§ Data under study
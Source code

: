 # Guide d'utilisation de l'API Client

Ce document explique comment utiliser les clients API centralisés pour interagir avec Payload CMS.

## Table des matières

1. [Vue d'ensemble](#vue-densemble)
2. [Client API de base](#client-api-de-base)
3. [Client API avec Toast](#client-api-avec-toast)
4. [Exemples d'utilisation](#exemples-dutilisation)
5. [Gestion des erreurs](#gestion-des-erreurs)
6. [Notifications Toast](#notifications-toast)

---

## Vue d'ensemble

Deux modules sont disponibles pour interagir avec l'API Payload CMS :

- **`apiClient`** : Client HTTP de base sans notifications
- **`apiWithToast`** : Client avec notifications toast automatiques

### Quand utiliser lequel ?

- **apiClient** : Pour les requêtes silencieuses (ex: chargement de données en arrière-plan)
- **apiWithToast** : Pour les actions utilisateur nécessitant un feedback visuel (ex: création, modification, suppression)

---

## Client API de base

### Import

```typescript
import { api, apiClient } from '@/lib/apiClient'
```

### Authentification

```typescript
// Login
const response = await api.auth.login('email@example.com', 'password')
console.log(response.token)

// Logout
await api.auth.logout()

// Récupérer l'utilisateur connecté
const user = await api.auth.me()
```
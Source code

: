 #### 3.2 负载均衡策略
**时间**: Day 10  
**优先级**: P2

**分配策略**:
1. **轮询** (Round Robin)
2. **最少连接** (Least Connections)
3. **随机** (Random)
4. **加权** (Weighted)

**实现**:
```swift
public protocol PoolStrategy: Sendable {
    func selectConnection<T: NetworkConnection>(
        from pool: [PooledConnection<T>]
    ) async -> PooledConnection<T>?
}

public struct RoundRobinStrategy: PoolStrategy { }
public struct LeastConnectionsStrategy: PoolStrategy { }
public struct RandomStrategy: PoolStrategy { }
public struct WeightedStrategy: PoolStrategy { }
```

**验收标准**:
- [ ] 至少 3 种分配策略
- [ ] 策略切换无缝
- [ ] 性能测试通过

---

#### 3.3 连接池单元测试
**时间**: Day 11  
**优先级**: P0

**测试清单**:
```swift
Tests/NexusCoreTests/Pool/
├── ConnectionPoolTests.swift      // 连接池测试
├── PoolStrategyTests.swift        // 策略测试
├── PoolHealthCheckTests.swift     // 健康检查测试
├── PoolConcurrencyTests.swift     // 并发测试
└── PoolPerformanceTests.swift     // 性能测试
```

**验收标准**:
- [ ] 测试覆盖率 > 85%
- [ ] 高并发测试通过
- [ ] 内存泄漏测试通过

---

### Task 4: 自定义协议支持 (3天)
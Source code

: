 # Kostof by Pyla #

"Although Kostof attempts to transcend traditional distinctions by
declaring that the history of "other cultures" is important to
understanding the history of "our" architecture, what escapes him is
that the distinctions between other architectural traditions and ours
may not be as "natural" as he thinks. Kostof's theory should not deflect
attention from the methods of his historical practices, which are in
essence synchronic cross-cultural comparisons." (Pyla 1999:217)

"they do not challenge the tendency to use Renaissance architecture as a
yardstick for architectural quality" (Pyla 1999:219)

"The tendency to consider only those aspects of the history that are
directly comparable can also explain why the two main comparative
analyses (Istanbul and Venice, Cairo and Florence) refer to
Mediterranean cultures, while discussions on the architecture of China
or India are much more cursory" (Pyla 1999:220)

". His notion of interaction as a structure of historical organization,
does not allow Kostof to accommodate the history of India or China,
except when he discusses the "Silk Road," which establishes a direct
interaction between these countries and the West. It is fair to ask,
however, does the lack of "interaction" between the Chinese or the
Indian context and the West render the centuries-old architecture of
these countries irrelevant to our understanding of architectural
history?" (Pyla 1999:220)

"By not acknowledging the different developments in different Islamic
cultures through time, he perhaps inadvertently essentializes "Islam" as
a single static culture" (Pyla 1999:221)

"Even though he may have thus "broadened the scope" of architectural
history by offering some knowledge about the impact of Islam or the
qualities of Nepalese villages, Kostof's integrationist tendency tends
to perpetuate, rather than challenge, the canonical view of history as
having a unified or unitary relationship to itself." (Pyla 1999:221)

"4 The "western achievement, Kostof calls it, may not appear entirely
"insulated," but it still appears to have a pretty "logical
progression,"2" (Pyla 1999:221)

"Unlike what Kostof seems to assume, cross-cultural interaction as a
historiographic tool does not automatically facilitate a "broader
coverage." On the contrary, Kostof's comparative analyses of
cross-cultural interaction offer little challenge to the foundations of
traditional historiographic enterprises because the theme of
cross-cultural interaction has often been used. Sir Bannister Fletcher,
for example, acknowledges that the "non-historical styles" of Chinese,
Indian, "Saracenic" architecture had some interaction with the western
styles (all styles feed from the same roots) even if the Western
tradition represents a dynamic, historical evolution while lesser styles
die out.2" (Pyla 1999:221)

§ Exercise brief
All of the data above must be set down again exactly.

§ Completed exercise
Source code

: # Guide d'utilisation de l'API Client

Ce document explique comment utiliser les clients API centralisés pour interagir avec Payload CMS.

## Table des matières

1. [Vue d'ensemble](#vue-densemble)
2. [Client API de base](#client-api-de-base)
3. [Client API avec Toast](#client-api-avec-toast)
4. [Exemples d'utilisation](#exemples-dutilisation)
5. [Gestion des erreurs](#gestion-des-erreurs)
6. [Notifications Toast](#notifications-toast)

---

## Vue d'ensemble

Deux modules sont disponibles pour interagir avec l'API Payload CMS :

- **`apiClient`** : Client HTTP de base sans notifications
- **`apiWithToast`** : Client avec notifications toast automatiques

### Quand utiliser lequel ?

- **apiClient** : Pour les requêtes silencieuses (ex: chargement de données en arrière-plan)
- **apiWithToast** : Pour les actions utilisateur nécessitant un feedback visuel (ex: création, modification, suppression)

---

## Client API de base

### Import

```typescript
import { api, apiClient } from '@/lib/apiClient'
```

### Authentification

```typescript
// Login
const response = await api.auth.login('email@example.com', 'password')
console.log(response.token)

// Logout
await api.auth.logout()

// Récupérer l'utilisateur connecté
const user = await api.auth.me()
```
Source code

: #### 3.2 负载均衡策略
**时间**: Day 10  
**优先级**: P2

**分配策略**:
1. **轮询** (Round Robin)
2. **最少连接** (Least Connections)
3. **随机** (Random)
4. **加权** (Weighted)

**实现**:
```swift
public protocol PoolStrategy: Sendable {
    func selectConnection<T: NetworkConnection>(
        from pool: [PooledConnection<T>]
    ) async -> PooledConnection<T>?
}

public struct RoundRobinStrategy: PoolStrategy { }
public struct LeastConnectionsStrategy: PoolStrategy { }
public struct RandomStrategy: PoolStrategy { }
public struct WeightedStrategy: PoolStrategy { }
```

**验收标准**:
- [ ] 至少 3 种分配策略
- [ ] 策略切换无缝
- [ ] 性能测试通过

---

#### 3.3 连接池单元测试
**时间**: Day 11  
**优先级**: P0

**测试清单**:
```swift
Tests/NexusCoreTests/Pool/
├── ConnectionPoolTests.swift      // 连接池测试
├── PoolStrategyTests.swift        // 策略测试
├── PoolHealthCheckTests.swift     // 健康检查测试
├── PoolConcurrencyTests.swift     // 并发测试
└── PoolPerformanceTests.swift     // 性能测试
```

**验收标准**:
- [ ] 测试覆盖率 > 85%
- [ ] 高并发测试通过
- [ ] 内存泄漏测试通过

---

### Task 4: 自定义协议支持 (3天)
Source code

: # Kostof by Pyla #

"Although Kostof attempts to transcend traditional distinctions by
declaring that the history of "other cultures" is important to
understanding the history of "our" architecture, what escapes him is
that the distinctions between other architectural traditions and ours
may not be as "natural" as he thinks. Kostof's theory should not deflect
attention from the methods of his historical practices, which are in
essence synchronic cross-cultural comparisons." (Pyla 1999:217)

"they do not challenge the tendency to use Renaissance architecture as a
yardstick for architectural quality" (Pyla 1999:219)

"The tendency to consider only those aspects of the history that are
directly comparable can also explain why the two main comparative
analyses (Istanbul and Venice, Cairo and Florence) refer to
Mediterranean cultures, while discussions on the architecture of China
or India are much more cursory" (Pyla 1999:220)

". His notion of interaction as a structure of historical organization,
does not allow Kostof to accommodate the history of India or China,
except when he discusses the "Silk Road," which establishes a direct
interaction between these countries and the West. It is fair to ask,
however, does the lack of "interaction" between the Chinese or the
Indian context and the West render the centuries-old architecture of
these countries irrelevant to our understanding of architectural
history?" (Pyla 1999:220)

"By not acknowledging the different developments in different Islamic
cultures through time, he perhaps inadvertently essentializes "Islam" as
a single static culture" (Pyla 1999:221)

"Even though he may have thus "broadened the scope" of architectural
history by offering some knowledge about the impact of Islam or the
qualities of Nepalese villages, Kostof's integrationist tendency tends
to perpetuate, rather than challenge, the canonical view of history as
having a unified or unitary relationship to itself." (Pyla 1999:221)

"4 The "western achievement, Kostof calls it, may not appear entirely
"insulated," but it still appears to have a pretty "logical
progression,"2" (Pyla 1999:221)

"Unlike what Kostof seems to assume, cross-cultural interaction as a
historiographic tool does not automatically facilitate a "broader
coverage." On the contrary, Kostof's comparative analyses of
cross-cultural interaction offer little challenge to the foundations of
traditional historiographic enterprises because the theme of
cross-cultural interaction has often been used. Sir Bannister Fletcher,
for example, acknowledges that the "non-historical styles" of Chinese,
Indian, "Saracenic" architecture had some interaction with the western
styles (all styles feed from the same roots) even if the Western
tradition represents a dynamic, historical evolution while lesser styles
die out.2" (Pyla 1999:221)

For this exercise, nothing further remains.